━━━━━ Source material ━━━━━

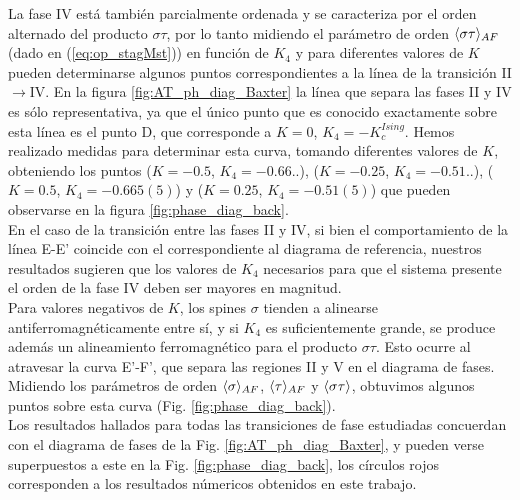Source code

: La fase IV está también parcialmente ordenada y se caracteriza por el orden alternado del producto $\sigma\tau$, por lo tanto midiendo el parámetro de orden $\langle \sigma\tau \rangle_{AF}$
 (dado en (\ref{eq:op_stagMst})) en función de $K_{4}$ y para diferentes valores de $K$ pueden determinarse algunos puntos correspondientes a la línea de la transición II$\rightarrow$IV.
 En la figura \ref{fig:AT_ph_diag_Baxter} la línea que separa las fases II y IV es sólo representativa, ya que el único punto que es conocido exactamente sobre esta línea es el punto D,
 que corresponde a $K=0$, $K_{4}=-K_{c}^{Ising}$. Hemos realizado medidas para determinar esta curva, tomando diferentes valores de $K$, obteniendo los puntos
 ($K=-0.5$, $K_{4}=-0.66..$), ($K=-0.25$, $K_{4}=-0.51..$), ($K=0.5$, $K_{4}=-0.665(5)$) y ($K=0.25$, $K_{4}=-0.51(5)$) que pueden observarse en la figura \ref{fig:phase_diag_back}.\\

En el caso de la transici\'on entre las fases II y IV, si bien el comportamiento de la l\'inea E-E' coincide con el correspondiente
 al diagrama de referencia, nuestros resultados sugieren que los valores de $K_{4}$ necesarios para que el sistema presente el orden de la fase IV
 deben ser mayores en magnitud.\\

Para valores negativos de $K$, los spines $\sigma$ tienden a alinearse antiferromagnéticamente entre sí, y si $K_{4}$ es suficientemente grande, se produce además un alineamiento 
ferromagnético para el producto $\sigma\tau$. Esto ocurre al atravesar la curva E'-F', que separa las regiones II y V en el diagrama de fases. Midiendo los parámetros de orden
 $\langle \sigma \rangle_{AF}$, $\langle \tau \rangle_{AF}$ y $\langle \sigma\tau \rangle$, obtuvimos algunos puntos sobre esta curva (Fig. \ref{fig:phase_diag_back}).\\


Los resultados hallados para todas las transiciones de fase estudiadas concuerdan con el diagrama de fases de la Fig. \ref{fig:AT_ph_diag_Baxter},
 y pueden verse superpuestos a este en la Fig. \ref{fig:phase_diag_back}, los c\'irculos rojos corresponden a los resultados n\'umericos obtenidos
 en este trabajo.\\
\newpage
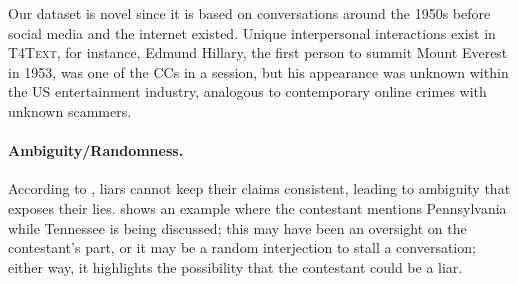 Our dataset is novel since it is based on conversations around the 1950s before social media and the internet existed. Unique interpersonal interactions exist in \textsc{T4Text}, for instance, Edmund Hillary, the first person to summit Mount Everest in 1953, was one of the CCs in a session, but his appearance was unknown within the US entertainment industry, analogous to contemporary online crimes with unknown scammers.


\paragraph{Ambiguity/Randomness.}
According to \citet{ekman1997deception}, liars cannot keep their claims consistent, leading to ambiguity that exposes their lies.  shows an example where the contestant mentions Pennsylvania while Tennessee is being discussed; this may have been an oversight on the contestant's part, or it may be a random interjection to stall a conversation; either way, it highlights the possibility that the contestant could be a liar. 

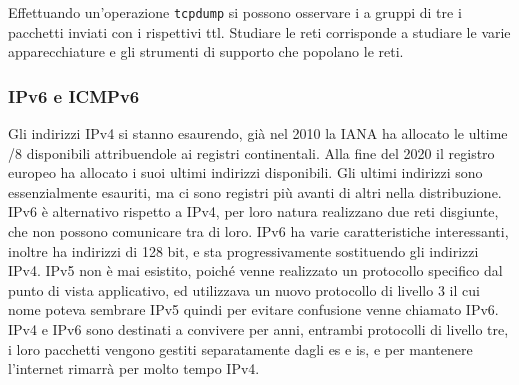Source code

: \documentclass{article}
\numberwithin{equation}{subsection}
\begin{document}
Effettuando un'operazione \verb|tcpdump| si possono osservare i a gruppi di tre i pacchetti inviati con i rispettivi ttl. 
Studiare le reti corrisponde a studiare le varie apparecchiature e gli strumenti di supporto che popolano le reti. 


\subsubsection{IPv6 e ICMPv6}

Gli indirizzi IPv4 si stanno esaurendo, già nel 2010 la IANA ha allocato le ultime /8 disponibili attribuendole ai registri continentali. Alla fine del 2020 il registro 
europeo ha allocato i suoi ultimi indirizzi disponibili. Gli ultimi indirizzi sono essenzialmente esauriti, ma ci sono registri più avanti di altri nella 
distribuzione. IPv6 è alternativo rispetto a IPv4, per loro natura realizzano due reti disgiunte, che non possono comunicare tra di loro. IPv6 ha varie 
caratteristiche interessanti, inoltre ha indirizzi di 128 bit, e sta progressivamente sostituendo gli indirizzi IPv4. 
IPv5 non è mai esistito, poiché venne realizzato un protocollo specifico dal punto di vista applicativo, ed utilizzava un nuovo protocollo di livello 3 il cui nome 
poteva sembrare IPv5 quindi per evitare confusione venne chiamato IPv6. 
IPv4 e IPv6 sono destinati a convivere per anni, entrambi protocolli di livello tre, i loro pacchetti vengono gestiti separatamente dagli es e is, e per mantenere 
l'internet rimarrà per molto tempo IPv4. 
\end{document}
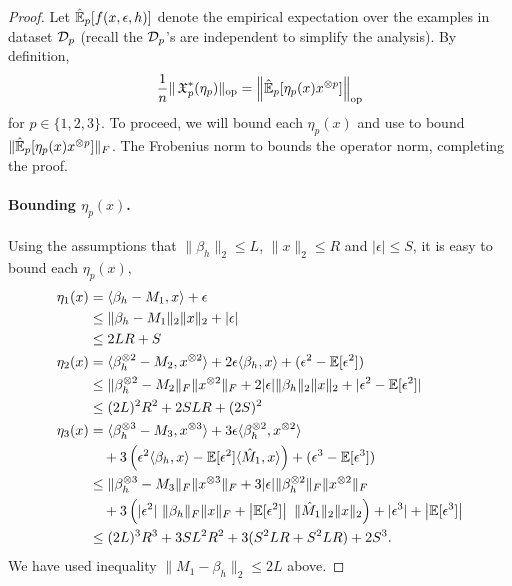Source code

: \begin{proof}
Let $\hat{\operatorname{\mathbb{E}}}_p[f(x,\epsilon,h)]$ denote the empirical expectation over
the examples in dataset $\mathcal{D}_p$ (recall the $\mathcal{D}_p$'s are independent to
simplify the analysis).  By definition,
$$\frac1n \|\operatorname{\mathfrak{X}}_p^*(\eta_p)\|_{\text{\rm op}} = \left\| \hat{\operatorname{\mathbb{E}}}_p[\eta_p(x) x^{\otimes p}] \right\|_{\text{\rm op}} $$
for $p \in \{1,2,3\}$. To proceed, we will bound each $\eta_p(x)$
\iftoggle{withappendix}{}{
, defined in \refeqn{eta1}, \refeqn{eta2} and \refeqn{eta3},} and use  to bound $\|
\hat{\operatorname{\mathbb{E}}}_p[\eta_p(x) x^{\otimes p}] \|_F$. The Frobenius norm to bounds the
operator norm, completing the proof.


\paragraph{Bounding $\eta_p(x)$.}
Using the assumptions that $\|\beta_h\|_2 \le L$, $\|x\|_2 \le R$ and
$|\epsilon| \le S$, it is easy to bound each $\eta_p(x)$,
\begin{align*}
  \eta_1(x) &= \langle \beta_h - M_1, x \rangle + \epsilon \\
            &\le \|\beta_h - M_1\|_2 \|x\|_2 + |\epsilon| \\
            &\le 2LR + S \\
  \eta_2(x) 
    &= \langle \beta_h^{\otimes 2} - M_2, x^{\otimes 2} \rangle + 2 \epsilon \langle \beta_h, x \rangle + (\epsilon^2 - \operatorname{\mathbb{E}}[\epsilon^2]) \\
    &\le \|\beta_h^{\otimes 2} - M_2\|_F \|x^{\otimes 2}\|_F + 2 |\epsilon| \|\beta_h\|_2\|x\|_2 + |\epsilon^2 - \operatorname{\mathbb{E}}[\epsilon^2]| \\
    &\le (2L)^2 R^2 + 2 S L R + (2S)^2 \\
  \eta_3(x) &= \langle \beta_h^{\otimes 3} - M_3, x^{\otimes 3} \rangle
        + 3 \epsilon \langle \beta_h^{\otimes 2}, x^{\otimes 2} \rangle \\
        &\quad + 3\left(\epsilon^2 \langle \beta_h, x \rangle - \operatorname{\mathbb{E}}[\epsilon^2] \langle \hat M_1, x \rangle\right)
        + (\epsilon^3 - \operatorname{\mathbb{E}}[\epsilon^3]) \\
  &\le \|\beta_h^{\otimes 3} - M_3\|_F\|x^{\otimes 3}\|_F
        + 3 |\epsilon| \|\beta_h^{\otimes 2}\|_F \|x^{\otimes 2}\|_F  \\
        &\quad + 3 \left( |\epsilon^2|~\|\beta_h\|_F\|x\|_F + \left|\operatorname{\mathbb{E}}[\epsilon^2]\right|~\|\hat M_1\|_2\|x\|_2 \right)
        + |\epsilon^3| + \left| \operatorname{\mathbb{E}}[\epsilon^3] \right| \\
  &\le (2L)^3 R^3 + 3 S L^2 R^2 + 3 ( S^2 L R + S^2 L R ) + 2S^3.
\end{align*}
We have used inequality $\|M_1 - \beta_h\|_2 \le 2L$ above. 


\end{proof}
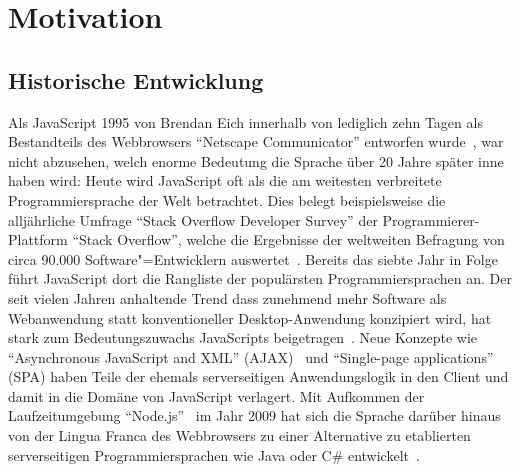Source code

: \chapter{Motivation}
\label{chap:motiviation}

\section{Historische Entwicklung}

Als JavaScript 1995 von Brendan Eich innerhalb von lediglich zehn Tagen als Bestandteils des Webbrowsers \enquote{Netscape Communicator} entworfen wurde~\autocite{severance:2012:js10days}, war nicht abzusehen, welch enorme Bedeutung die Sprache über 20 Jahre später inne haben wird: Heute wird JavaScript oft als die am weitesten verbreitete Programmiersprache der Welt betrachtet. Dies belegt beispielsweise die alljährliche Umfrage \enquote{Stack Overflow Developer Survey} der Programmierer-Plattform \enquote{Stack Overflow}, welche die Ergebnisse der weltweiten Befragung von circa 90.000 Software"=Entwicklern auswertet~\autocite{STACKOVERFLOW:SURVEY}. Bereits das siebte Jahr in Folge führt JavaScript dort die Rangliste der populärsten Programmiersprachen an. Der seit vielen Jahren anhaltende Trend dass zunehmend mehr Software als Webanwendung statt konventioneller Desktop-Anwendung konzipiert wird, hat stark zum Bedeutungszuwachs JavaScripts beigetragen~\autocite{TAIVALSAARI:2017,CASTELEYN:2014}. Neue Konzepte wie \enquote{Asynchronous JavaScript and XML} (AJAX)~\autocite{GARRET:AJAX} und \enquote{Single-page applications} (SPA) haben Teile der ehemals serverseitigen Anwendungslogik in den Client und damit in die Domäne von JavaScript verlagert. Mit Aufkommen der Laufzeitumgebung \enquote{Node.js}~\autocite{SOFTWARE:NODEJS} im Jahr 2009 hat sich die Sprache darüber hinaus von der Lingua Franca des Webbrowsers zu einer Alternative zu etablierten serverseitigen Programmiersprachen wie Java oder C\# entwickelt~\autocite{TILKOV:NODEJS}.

━━━━━
━━━━━ Source material ━━━━━

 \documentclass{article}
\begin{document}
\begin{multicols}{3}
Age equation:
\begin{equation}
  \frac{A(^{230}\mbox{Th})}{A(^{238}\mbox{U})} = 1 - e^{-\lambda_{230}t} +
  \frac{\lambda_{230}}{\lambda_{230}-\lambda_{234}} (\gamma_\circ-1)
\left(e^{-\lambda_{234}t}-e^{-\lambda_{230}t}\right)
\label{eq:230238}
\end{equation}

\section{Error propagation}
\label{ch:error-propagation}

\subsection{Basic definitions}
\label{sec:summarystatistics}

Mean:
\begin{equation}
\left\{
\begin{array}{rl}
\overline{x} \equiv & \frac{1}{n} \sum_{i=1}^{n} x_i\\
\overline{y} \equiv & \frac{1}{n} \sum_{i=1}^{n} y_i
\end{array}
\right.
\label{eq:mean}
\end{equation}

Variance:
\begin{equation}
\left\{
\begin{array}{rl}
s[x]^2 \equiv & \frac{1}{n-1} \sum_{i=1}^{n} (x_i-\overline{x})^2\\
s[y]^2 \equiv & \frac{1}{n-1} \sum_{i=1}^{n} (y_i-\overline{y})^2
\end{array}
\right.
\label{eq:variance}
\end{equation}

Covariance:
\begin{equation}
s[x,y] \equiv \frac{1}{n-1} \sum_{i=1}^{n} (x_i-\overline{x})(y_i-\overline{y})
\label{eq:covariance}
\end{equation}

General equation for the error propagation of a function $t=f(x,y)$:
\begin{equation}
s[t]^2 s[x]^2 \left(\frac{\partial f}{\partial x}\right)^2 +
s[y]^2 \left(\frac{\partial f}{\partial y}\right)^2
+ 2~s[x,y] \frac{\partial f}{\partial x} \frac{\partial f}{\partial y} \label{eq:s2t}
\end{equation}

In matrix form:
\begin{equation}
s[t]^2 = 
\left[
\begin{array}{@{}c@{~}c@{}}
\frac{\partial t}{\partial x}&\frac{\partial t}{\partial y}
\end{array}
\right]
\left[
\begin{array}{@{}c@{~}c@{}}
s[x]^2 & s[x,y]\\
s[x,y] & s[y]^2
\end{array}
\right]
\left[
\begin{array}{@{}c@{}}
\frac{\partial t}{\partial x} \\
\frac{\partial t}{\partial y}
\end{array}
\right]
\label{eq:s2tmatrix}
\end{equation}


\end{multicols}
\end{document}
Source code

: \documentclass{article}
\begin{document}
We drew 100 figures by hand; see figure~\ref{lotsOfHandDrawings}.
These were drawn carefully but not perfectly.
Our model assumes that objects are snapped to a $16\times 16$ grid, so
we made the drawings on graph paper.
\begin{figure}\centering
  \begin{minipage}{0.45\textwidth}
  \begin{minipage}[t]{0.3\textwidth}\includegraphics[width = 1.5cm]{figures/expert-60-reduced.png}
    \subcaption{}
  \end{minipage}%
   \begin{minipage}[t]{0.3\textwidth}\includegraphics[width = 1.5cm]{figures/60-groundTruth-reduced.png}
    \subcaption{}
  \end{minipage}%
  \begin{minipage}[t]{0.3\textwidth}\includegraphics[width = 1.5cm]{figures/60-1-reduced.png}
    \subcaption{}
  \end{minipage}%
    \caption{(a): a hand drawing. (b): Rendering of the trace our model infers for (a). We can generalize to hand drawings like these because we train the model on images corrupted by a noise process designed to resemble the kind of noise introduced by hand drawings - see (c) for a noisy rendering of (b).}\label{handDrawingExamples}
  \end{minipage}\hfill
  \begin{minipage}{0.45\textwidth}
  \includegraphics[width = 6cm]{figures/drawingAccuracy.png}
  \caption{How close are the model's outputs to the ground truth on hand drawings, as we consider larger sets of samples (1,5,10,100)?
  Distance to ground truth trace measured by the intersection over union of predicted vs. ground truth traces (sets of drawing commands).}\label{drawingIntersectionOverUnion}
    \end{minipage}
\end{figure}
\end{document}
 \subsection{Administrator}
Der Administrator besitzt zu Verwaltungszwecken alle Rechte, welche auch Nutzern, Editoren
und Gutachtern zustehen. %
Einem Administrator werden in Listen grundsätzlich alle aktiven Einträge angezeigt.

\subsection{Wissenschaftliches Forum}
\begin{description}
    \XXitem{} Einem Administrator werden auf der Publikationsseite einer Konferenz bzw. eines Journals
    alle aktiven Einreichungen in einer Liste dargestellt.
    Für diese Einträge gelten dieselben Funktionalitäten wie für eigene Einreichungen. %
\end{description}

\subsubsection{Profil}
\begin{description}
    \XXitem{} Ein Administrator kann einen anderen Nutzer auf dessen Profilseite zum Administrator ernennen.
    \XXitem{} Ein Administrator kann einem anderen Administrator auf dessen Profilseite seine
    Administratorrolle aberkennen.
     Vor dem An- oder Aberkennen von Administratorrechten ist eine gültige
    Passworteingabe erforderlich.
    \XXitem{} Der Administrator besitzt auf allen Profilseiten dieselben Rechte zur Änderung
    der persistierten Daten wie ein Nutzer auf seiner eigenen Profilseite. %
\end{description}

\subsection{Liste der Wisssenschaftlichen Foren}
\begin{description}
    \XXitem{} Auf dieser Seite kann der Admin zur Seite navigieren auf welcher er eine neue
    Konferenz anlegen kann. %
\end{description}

━━━━━
━━━━━ Source material ━━━━━

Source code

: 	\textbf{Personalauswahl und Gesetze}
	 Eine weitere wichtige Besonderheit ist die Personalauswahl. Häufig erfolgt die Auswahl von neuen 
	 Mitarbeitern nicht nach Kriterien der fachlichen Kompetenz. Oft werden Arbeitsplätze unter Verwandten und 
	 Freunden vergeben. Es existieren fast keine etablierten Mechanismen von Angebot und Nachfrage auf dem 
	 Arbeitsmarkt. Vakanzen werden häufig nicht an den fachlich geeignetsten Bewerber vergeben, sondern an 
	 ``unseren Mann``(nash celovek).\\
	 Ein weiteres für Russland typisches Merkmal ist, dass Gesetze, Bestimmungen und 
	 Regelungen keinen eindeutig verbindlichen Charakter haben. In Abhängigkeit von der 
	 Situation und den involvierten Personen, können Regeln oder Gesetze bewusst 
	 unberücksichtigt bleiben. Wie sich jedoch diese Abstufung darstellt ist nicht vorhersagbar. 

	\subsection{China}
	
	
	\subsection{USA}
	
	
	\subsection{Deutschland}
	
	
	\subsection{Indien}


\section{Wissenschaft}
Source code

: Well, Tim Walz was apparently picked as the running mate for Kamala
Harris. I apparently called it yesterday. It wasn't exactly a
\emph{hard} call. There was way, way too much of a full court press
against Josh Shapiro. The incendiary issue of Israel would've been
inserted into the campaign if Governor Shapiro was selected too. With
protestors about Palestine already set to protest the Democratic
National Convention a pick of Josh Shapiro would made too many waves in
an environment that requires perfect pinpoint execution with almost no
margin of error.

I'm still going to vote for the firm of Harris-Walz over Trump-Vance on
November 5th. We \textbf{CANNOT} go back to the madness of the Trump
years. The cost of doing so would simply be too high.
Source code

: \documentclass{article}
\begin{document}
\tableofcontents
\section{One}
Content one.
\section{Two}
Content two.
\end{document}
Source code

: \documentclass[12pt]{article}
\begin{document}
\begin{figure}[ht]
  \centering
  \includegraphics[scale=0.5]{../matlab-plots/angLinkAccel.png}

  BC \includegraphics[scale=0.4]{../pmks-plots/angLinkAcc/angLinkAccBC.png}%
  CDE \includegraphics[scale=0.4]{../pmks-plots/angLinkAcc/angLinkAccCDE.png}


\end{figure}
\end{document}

━━━━━

Filter the entries above and keep only the lines with the word "Josh".

against Josh Shapiro. The incendiary issue of Israel would've been
National Convention a pick of Josh Shapiro would made too many waves in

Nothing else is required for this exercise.